Sustainable manufacturing roundtable: Turning challenges into opportunities
Sustainability and energy management experts from some of the world's biggest businesses recently gathered in London for an exclusive roundtable hosted by edie and British Gas, to explore the role of the manufacturing sector in shaping the future of energy.
Given that we are on the cusp of a low-carbon manufacturing revolution, there was arguably no better time for this discussion to be had.
At a global level, we are witnessing an era of unprecedented technological change, with the Fourth Industrial Revolution being driven by rapid advances in artificial intelligence (AI), robotics and the internet of things (IoT).
But here in Britain, it appears that the only certainty is uncertainty for manufacturers large and small across the country, with industry growth hanging in the balance. The sector, which accounts for around 11% of the UK’s economic output, continues to battle a perfect storm of rising inflation pressures, increased international competition and a growing skills shortage.
And then there’s Brexit. Last year’s vote to leave the European Union has caused the value of the pound to plummet. Industry surveys have suggested that many manufacturers are now considering moving operations overseas to boost productivity or reduce costs, with China and India expected to be the main beneficiaries of the potential exodus.
So, where does all of that leave us? How can Britain’s manufacturers take the lead on energy management and efficiency when our policymakers are yet to release an overarching industrial strategy? How can energy and sustainability managers working within major manufacturing firms secure much-needed buy-in from all parts of their business to take their strategies onto the next level? And what does sustainability leadership look like as the world gears up for this next industrial revolution?

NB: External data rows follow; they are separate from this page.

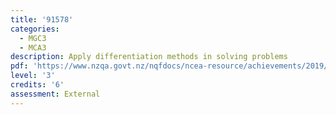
 ```yaml
---
title: '91578'
categories:
  - MGC3
  - MCA3
description: Apply differentiation methods in solving problems
pdf: 'https://www.nzqa.govt.nz/nqfdocs/ncea-resource/achievements/2019/as91578.pdf'
level: '3'
credits: '6'
assessment: External
---
```


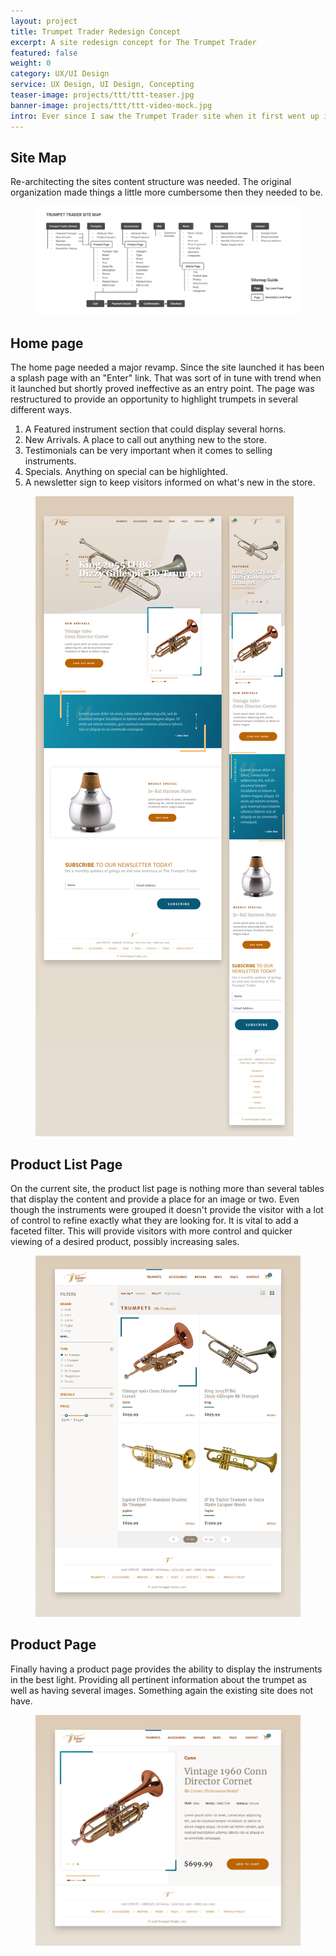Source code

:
 ```yaml
---
layout: project
title: Trumpet Trader Redesign Concept
excerpt: A site redesign concept for The Trumpet Trader
featured: false
weight: 0
category: UX/UI Design
service: UX Design, UI Design, Concepting 
teaser-image: projects/ttt/ttt-teaser.jpg
banner-image: projects/ttt/ttt-video-mock.jpg
intro: Ever since I saw the Trumpet Trader site when it first went up in 2004, I knew there were things that needed to change. This is little side project to create a redesign concept was my opportunity. 
---
```


## Site Map

Re-architecting the sites content structure was needed. The original organization made things a little more cumbersome then they needed to be. 

<div class="fullWidthContainer">
  <figure class="full-width">
    <img src="/assets/img/projects/ttt/ttt-sitemap.jpg" alt="Site map for the Trumpet Trader website.">
  </figure>
</div>

## Home page

The home page needed a major revamp. Since the site launched it has been a splash page with an "Enter" link. That was sort of in tune with trend when it launched but shortly proved ineffective as an entry point. The page was restructured to provide an opportunity to highlight trumpets in several different ways. 
1. A Featured instrument section that could display several horns. 
2. New Arrivals. A place to call out anything new to the store.
3. Testimonials can be very important when it comes to selling instruments.
4. Specials. Anything on special can be highlighted. 
5. A newsletter sign to keep visitors informed on what's new in the store.

<figure>
  <img src="/assets/img/projects/ttt/ttt-home-comps.jpg" alt="Home page concept for the Trumpet Trader website.">
</figure>

## Product List Page

On the current site, the product list page is nothing more than several tables that display the content and provide a place for an image or two. Even though the instruments were grouped it doesn't provide the visitor with a lot of control to refine exactly what they are looking for. It is vital to add a faceted filter. This will provide visitors with more control and quicker viewing of a desired product, possibly increasing sales. 

<figure>
  <img src="/assets/img/projects/ttt/ttt-filter.jpg" alt="Product filter page for the Trumpet Trader website.">
</figure>

## Product Page

Finally having a product page provides the ability to display the instruments in the best light. Providing all pertinent information about the trumpet as well as having several images. Something again the existing site does not have. 

<figure>
  <img src="/assets/img/projects/ttt/ttt-product-page.jpg" alt="Product page for the Trumpet Trader website.">
</figure>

Those were some of the crucial questions that edie sought to answer during the manufacturing roundtable last month. The event, sponsored by British Gas Business, brought together 10 sustainability and energy management experts to discuss the potential solutions to some of the biggest challenges facing the sector, and to identify the energy management opportunities that will allow businesses to continue moving forward despite the turbulent backdrop.
Transforming the grid
The discussion began with a look at the current state of Britain’s energy system. Roundtable chair Susanne Baker, head of the environment and compliance programme at TechUK, kicked off with what she referred to as “the million-dollar question”: how can we modernise the national energy grid?
“A lot of Government strategy has been focused on generation but less interventionalist on a grid level,” said Baker. “Even though the grid has itself indicated that a significant amount of money needs to be invested into modernising the grid – I remember a £20bn figure which it stated a few years ago. How can we achieve this modernisation?”
Business development manager for British Gas Business, Dave Adams, noted that his company has been engaging with “a number of customers that have had a lot of trouble working with the grid”.
“It’s a huge problem we’re seeing across the board for energy customers,” Adams said. “The answers need to be coming from the top – it’s time for Government to step in and come up with a viable solution, with the help of suppliers.”
Richard Laxton, group sustainability manager at Leeds-based dairy products company Arla Foods, said the distribution grid “remains a big issue” for his company.
“I’m concerned that, through the UK’s 2050 decarbonisation strategy, there’s a big move towards using more electricity – but this country has got an amazing gas grid,” Laxton said. “We’ve tried on numerous occasions to get renewable energy into the grid, but it’s impossible because there’s just not the capacity on the electricity grid. As a result, we are focusing on the gas grid because we know that it’s able to manage what we need to do in the future.”
Richard Carter, head of finance and sustainability at Suffolk-based brewer Adnams said he had found “exactly the same problem”. “It’s not the creation of the renewable electricity that’s the problem, it’s the distribution of it,” Carter said. “That has forced us into looking at more innovative solutions – electricity storage, for example – and also adjusting our usage patterns.”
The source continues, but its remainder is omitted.